Mon Dieu  Qu'est-ce que c'est que cette horreur ? 

Honnêtement, je n'ai jamais entendu ce terme, ni ne l'ai employé. Et je n'ai d'ailleurs jamais entendu d'autres formes du verbe 'goggl(e)er' (verbe qui j'en suis certain serait très difficile à trouver dans un dictionnaire...)


----------



## tie-break

StefKE said:


> du verbe 'goggl(e)er' (verbe qui j'en suis certain serait très difficile à trouver dans un dictionnaire...)


 
...dans un dictionnaire français , parce-que en Allemagne ça existe


----------



## Benouze

StefKE said:


> (verbe qui j'en suis certain serait très difficile à trouver dans un dictionnaire...)


 
http://www.dicodunet.com/definitions/google/googler.htm


----------



## Areyou Crazy

hi j'ai entendu qu'on l'utilise en tant que verbe en France mais j'imagine que c'est seulement ''je vais googler'' , c'est choquant bien entendu! je pari qu'on l'entendrait au canada parmi des jeunes.?


----------



## Habituellement

Et oui. Et bientôt, on entendra dire qu'en _wikipediant_ un peu, j'ai trouvé...


----------



## tie-break

Habituellement said:


> Et oui. Et bientôt, on entendra dire qu'en _wikipediant_ un peu, j'ai trouvé...


 
C'est fort possible , de toute façon c'est une source beaucoup plus digne de confiance que Google


----------



## Habituellement

tie-break said:


> C'est fort possible , de toute façon c'est une source beaucoup plus digne de confiance que Google


C'est certain.  A ce propos justement, j'ai lu récemment que google a lancé une nouvelle encyclopédie en ligne, Knol, pour concurrencer wikipedia.


----------



## mogador

je n'ai jamais entendu _en googlant_. En américain US, oui. Mais en français on dit _"en allant sur google"_


----------



## itka

"en googlant"... pourquoi pas ? C'est ainsi que les langues vivent... sans nous demander notre opinion d'éminents linguistes ! 

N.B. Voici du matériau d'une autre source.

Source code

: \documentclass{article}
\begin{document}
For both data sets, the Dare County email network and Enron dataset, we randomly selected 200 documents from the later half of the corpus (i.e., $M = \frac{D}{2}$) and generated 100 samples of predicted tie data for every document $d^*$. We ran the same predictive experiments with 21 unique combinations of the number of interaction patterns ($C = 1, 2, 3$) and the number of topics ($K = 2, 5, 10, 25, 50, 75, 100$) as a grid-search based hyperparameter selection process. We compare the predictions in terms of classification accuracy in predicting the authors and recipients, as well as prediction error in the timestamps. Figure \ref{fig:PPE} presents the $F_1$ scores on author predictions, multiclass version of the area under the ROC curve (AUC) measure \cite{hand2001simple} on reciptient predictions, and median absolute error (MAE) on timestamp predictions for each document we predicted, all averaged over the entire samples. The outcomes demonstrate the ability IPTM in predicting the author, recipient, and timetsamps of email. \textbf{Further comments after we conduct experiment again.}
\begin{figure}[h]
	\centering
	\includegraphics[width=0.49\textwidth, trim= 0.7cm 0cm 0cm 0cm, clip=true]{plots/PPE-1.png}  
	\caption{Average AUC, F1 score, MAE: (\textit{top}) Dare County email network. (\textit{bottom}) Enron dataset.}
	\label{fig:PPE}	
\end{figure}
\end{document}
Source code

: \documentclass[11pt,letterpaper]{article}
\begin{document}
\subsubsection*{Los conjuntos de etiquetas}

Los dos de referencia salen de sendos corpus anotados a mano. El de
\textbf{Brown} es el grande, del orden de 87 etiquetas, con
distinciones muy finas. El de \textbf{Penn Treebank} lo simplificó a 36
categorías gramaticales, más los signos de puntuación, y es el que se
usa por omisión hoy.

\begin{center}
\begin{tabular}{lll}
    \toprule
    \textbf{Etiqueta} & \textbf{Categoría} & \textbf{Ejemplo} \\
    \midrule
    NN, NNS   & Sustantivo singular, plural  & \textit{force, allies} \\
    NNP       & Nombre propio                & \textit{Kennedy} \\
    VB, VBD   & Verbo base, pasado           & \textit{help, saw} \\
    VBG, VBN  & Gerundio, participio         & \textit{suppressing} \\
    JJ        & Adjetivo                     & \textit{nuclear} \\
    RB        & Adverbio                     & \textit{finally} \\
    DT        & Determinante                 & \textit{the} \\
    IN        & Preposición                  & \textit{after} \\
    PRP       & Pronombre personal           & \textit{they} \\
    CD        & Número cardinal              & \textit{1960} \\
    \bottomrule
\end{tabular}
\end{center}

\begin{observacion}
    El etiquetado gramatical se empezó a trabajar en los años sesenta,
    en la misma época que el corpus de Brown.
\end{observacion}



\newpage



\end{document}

A quoi bon s'indigner ? La langue admet des choses bien plus monstrueuses ! et là, au moins, tout le monde comprend ce que tu veux dire...


----------



## Piotr Ivanovitch

Itka said:
			
		

> "en googlant"... pourquoi pas ?


 
NOOON ! 

Non seulement c'est une horreur (cela a déjà été souligné), mais surtout ça ne sert à rien ; un néologisme ne se justifie *que SI* :

- 1° : il ne prend la place d'aucun mot déjà existant qu'on peut employer pour signifier la même chose ;
- 2° : il est construit en conformité avec les règles de formation du français, notamment de composition ou d'affixation.

Il sera constitué de préférence de racines ou éléments rencontrés habituellement dans le lexique français (ça nous laisse de la marge). 

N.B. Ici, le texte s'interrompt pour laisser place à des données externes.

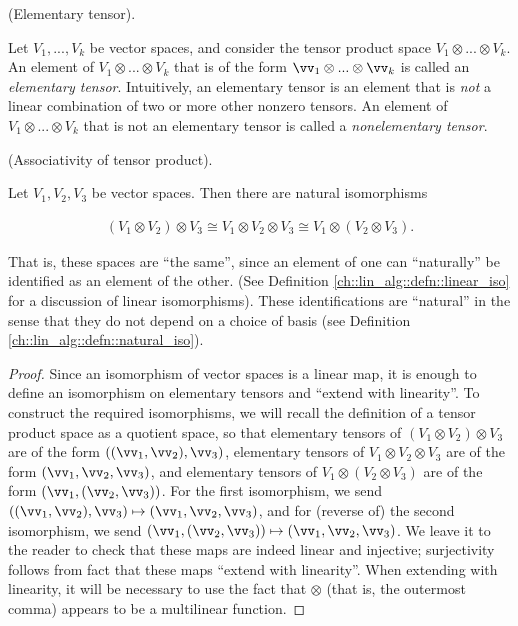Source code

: \begin{defn}
    (Elementary tensor). 
    
    Let $V_1, ..., V_k$ be vector spaces, and consider the tensor product space $V_1 \otimes ... \otimes V_k$. An element of $V_1 \otimes ... \otimes V_k$ that is of the form $\vv_1 \otimes ... \otimes \vv_k$ is called an \textit{elementary tensor}. Intuitively, an elementary tensor is an element that is \textit{not} a linear combination of two or more other nonzero tensors. An element of $V_1 \otimes ... \otimes V_k$ that is not an elementary tensor is called a \textit{nonelementary tensor}.
\end{defn}

\begin{theorem}
    (Associativity of tensor product). 
    
    Let $V_1, V_2, V_3$ be vector spaces. Then there are natural isomorphisms
    
    \begin{align*}
        (V_1 \otimes V_2) \otimes V_3 \cong V_1 \otimes V_2 \otimes V_3 \cong V_1 \otimes (V_2 \otimes V_3).
    \end{align*}
    
    That is, these spaces are ``the same'', since an element of one can ``naturally'' be identified as an element of the other. (See Definition \ref{ch::lin_alg::defn::linear_iso} for a discussion of linear isomorphisms). These identifications are ``natural'' in the sense that they do not depend on a choice of basis (see Definition \ref{ch::lin_alg::defn::natural_iso}).
\end{theorem}

\begin{proof}
    Since an isomorphism of vector spaces is a linear map, it is enough to define an isomorphism on elementary tensors and ``extend with linearity''. To construct the required isomorphisms, we will recall the definition of a tensor product space as a quotient space, so that elementary tensors of $(V_1 \otimes V_2) \otimes V_3$ are of the form $((\vv_1, \vv_2), \vv_3)$, elementary tensors of $V_1 \otimes V_2 \otimes V_3$ are of the form $(\vv_1, \vv_2, \vv_3)$, and elementary tensors of $V_1 \otimes (V_2 \otimes V_3)$ are of the form $(\vv_1, (\vv_2, \vv_3))$. For the first isomorphism, we send $((\vv_1, \vv_2), \vv_3) \mapsto (\vv_1, \vv_2, \vv_3)$, and for (reverse of) the second isomorphism, we send $(\vv_1, (\vv_2, \vv_3)) \mapsto (\vv_1, \vv_2, \vv_3)$. We leave it to the reader to check that these maps are indeed linear and injective; surjectivity follows from fact that these maps ``extend with linearity''. When extending with linearity, it will be necessary to use the fact that $\otimes$ (that is, the outermost comma) appears to be a multilinear function.
\end{proof}

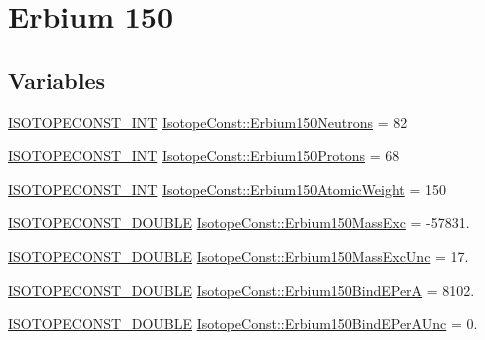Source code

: \hypertarget{group___isotope_const-_erbium-_er150}{}\section{Erbium 150}
\label{group___isotope_const-_erbium-_er150}
\subsection*{Variables}
\begin{DoxyCompactItemize}
\item 
\mbox{\hyperlink{group___isotope_const-_macros_ga5f18360b3e99483a35c32d789e62621c}{I\+S\+O\+T\+O\+P\+E\+C\+O\+N\+S\+T\+\_\+\+I\+NT}} \mbox{\hyperlink{group___isotope_const-_erbium-_er150_ga5f51f3e79dd3ad4ee8f0737c7a47428d}{Isotope\+Const\+::\+Erbium150\+Neutrons}} = 82
\item 
\mbox{\hyperlink{group___isotope_const-_macros_ga5f18360b3e99483a35c32d789e62621c}{I\+S\+O\+T\+O\+P\+E\+C\+O\+N\+S\+T\+\_\+\+I\+NT}} \mbox{\hyperlink{group___isotope_const-_erbium-_er150_gacb898bacf3cc6a4d56494ecd7f1f2c92}{Isotope\+Const\+::\+Erbium150\+Protons}} = 68
\item 
\mbox{\hyperlink{group___isotope_const-_macros_ga5f18360b3e99483a35c32d789e62621c}{I\+S\+O\+T\+O\+P\+E\+C\+O\+N\+S\+T\+\_\+\+I\+NT}} \mbox{\hyperlink{group___isotope_const-_erbium-_er150_gafafb2c8cc373ddf6e4c3c97c235804b5}{Isotope\+Const\+::\+Erbium150\+Atomic\+Weight}} = 150
\item 
\mbox{\hyperlink{group___isotope_const-_macros_ga8f45a7272ce02c0b4c65c44636ed719a}{I\+S\+O\+T\+O\+P\+E\+C\+O\+N\+S\+T\+\_\+\+D\+O\+U\+B\+LE}} \mbox{\hyperlink{group___isotope_const-_erbium-_er150_ga8764e1886db340d69b68748b1c272f37}{Isotope\+Const\+::\+Erbium150\+Mass\+Exc}} = -\/57831.
\item 
\mbox{\hyperlink{group___isotope_const-_macros_ga8f45a7272ce02c0b4c65c44636ed719a}{I\+S\+O\+T\+O\+P\+E\+C\+O\+N\+S\+T\+\_\+\+D\+O\+U\+B\+LE}} \mbox{\hyperlink{group___isotope_const-_erbium-_er150_gad4f871fb875bccea2325b1343b995dbf}{Isotope\+Const\+::\+Erbium150\+Mass\+Exc\+Unc}} = 17.
\item 
\mbox{\hyperlink{group___isotope_const-_macros_ga8f45a7272ce02c0b4c65c44636ed719a}{I\+S\+O\+T\+O\+P\+E\+C\+O\+N\+S\+T\+\_\+\+D\+O\+U\+B\+LE}} \mbox{\hyperlink{group___isotope_const-_erbium-_er150_ga28b4fc80789457f12545a87dbcedf587}{Isotope\+Const\+::\+Erbium150\+Bind\+E\+PerA}} = 8102.
\item 
\mbox{\hyperlink{group___isotope_const-_macros_ga8f45a7272ce02c0b4c65c44636ed719a}{I\+S\+O\+T\+O\+P\+E\+C\+O\+N\+S\+T\+\_\+\+D\+O\+U\+B\+LE}} \mbox{\hyperlink{group___isotope_const-_erbium-_er150_gaaae7087e05c895130c368d9472ebc164}{Isotope\+Const\+::\+Erbium150\+Bind\+E\+Per\+A\+Unc}} = 0.

\end{DoxyCompactItemize}
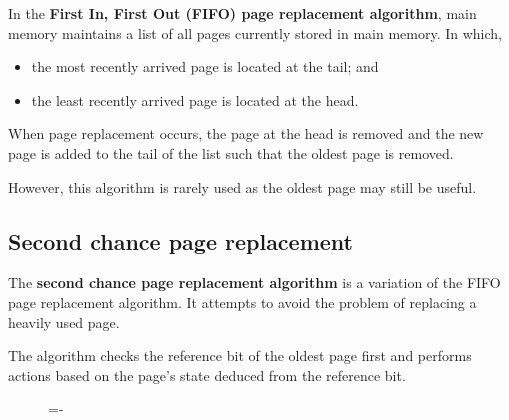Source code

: \documentclass[a4paper]{systems-software}
\begin{document}
In the \textbf{First In, First Out (FIFO) page replacement algorithm}, main memory maintains a list of all pages currently stored in main memory. In which,
\begin{itemize}
	\item the most recently arrived page is located at the tail; and
	\item the least recently arrived page is located at the head.
\end{itemize}

When page replacement occurs, the page at the head is removed and the new page is added to the tail of the list such that the oldest page is removed.

However, this algorithm is rarely used as the oldest page may still be useful.


\subsection*{Second chance page replacement}

The \textbf{second chance page replacement algorithm} is a variation of the FIFO page replacement algorithm. It attempts to avoid the problem of replacing a heavily used page.

The algorithm checks the reference bit of the oldest page first and performs actions based on the page's state deduced from the reference bit.

\begin{figure}[H]
  \lineskip=-\fboxrule
\end{figure}
\end{document}
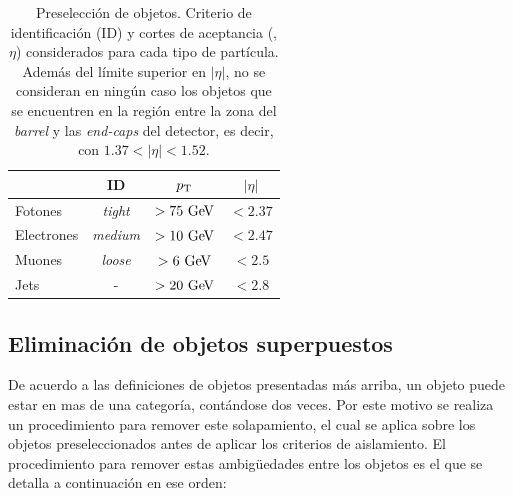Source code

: \begin{table}[!htbp]
  \centering

  \caption{Preselección de objetos. Criterio de identificación (ID) y cortes de
    aceptancia (\pt, $\eta$) considerados para cada tipo de partícula. Además
    del límite superior en $|\eta|$, no se consideran en ningún caso los objetos
    que se encuentren en la región entre la zona del \emph{barrel} y las \emph{end-caps} del detector, es
    decir, con $1.37 < |\eta| < 1.52$.}
  \label{tab:base_sel}

  \begin{tabularx}{0.8\textwidth}{LCCC}
    \hline
    & ID & $p_{\mathrm{T}}$ & $|\eta|$ \\
    \hline
    Fotones    & \emph{tight}  & $> 75 \gev$ & $<2.37$ \\
    Electrones & \emph{medium} & $> 10 \gev$ & $<2.47$ \\
    Muones     & \emph{loose}  & $> 6  \gev$ & $<2.5$  \\
    Jets       & -             & $> 20 \gev$ & $<2.8$  \\
    \hline
  \end{tabularx}

\end{table}





\subsection{Eliminación de objetos superpuestos} %
\label{sec:overlap_romoval_event_veto}

De acuerdo a las definiciones de objetos presentadas más arriba, un objeto puede estar en
mas de una categoría, contándose dos veces. Por este motivo se realiza un
procedimiento para remover este solapamiento, el cual se aplica sobre los
objetos preseleccionados antes de aplicar los criterios de aislamiento. El
procedimiento para remover estas ambigüedades entre los objetos es el que se
detalla a continuación en ese orden:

Ici, il y a l'excellent « en navigant » proposé par Elisaf, mais aussi « en cherchant / en visitant ... ». Quant à savoir quel navigateur on utilise, on dira « en navigant avec ... », sinon on aura bientôt autant de verbes que de fournisseurs !


----------



## itka

Mais Piotr, il ne s'agit pas de MON avis !
Ce n'est pas moi qui dis que c'est bien (ou mal), la langue admet ou rejette un néologisme sans demander l'avis de personne ! Qu'il se justifie (à tes yeux ou aux miens) ou pas ! On en a mille exemples dans l'histoire de n'importe quelle langue !

Je suis d'accord avec ton 2e point :


> - 2° : s' il est construit en conformité avec les règles de formation du français, notamment de composition ou d'affixation.


...mais justement, "en googlant" satisfait parfaitement à ces règles : la meilleure preuve, c'est que tout francophone comprend immédiatement de quoi il s'agit s'il connaît "Google".
Sur "Google" on construit le verbe "googler" (qui apparemment figure déjà dans un dictionnaire) par la suffixation du premier groupe -er, la seule qui reste productive.
Et de "googler" on passe sans coup férir à "en googlant" son gérondif !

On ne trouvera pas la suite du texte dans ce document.